▶ [Information]:

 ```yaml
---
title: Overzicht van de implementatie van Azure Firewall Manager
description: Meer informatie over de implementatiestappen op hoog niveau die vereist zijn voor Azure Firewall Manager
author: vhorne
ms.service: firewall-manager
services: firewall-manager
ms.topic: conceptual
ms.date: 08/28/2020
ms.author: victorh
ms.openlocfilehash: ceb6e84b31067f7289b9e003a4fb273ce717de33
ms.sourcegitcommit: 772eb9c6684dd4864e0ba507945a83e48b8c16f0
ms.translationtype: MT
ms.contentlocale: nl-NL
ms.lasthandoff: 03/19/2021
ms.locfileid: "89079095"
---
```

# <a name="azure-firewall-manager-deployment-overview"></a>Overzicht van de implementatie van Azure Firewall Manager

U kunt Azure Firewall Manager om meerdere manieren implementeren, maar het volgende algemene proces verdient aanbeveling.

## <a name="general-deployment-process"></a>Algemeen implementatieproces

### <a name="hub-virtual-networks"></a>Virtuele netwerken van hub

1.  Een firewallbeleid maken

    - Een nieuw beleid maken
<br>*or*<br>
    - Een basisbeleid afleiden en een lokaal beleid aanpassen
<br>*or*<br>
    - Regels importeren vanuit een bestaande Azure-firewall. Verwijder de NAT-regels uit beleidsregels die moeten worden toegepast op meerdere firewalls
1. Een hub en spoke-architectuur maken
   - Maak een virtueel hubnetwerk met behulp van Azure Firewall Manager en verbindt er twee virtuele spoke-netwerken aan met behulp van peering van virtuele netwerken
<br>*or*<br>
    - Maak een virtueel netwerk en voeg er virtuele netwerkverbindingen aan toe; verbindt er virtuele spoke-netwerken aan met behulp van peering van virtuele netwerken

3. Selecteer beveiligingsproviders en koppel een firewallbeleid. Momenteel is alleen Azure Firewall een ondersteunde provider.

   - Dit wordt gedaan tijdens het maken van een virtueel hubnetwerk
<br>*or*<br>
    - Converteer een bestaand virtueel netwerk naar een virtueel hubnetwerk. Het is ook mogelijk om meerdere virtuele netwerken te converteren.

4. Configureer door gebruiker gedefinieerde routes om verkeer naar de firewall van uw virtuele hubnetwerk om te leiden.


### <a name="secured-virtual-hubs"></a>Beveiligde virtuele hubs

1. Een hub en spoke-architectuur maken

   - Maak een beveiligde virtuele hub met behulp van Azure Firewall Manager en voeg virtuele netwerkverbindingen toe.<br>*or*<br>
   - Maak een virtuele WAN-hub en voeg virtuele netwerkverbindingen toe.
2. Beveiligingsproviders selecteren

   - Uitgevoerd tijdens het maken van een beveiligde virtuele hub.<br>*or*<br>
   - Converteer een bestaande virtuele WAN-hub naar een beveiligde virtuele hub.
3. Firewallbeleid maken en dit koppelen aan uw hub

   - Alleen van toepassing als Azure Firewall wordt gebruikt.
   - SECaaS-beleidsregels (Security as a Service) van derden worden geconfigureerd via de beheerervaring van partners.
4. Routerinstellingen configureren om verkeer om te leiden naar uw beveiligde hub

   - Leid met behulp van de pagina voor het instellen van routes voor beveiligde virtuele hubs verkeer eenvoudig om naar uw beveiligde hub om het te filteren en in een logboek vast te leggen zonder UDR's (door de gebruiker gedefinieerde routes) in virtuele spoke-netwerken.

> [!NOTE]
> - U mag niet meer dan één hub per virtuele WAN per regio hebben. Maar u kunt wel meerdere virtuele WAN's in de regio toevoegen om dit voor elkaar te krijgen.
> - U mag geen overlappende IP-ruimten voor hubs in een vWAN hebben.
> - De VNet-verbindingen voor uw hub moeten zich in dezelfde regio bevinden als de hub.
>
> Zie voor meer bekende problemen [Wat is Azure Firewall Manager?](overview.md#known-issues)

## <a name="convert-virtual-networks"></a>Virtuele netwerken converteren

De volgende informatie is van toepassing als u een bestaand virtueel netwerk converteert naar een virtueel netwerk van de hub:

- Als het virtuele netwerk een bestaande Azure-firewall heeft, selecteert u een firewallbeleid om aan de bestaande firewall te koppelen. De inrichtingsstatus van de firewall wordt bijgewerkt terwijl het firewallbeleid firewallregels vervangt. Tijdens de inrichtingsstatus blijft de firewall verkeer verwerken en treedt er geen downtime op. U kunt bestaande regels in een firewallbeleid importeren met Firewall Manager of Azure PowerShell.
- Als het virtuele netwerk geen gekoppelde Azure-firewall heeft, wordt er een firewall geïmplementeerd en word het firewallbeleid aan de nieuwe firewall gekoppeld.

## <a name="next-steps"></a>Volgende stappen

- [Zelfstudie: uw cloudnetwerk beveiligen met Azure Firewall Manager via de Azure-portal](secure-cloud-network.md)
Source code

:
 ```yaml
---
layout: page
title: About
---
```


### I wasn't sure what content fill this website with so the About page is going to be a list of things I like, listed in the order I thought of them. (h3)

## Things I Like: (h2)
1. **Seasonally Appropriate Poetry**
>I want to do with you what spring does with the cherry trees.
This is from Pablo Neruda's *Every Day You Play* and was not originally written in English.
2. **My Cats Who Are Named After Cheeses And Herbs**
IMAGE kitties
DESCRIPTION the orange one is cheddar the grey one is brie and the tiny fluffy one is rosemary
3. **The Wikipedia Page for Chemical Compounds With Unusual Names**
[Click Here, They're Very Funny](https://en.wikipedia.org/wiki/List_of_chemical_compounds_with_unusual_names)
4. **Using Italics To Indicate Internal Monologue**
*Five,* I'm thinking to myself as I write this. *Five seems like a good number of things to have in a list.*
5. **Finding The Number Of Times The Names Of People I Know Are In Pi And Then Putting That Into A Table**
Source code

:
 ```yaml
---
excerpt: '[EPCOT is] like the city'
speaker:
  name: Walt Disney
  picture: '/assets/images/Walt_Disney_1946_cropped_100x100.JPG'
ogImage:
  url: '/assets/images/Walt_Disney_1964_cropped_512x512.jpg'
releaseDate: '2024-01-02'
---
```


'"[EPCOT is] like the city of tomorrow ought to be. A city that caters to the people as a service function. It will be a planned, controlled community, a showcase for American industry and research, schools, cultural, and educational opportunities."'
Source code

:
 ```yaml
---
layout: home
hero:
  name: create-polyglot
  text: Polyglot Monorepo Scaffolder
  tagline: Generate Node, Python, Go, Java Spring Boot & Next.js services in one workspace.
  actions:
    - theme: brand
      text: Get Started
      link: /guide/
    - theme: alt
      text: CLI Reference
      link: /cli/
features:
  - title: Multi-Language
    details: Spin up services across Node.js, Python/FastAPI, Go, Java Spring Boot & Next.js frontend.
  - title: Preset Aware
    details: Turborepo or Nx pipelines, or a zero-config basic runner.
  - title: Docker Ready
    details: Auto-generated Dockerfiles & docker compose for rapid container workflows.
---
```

▶ [Instructions for the task]: If a line in the material above holds "behulp", copy it.

▶ [Answer for the task]:
   - Maak een virtueel hubnetwerk met behulp van Azure Firewall Manager en verbindt er twee virtuele spoke-netwerken aan met behulp van peering van virtuele netwerken
    - Maak een virtueel netwerk en voeg er virtuele netwerkverbindingen aan toe; verbindt er virtuele spoke-netwerken aan met behulp van peering van virtuele netwerken
   - Maak een beveiligde virtuele hub met behulp van Azure Firewall Manager en voeg virtuele netwerkverbindingen toe.<br>*or*<br>
   - Leid met behulp van de pagina voor het instellen van routes voor beveiligde virtuele hubs verkeer eenvoudig om naar uw beveiligde hub om het te filteren en in een logboek vast te leggen zonder UDR's (door de gebruiker gedefinieerde routes) in virtuele spoke-netwerken.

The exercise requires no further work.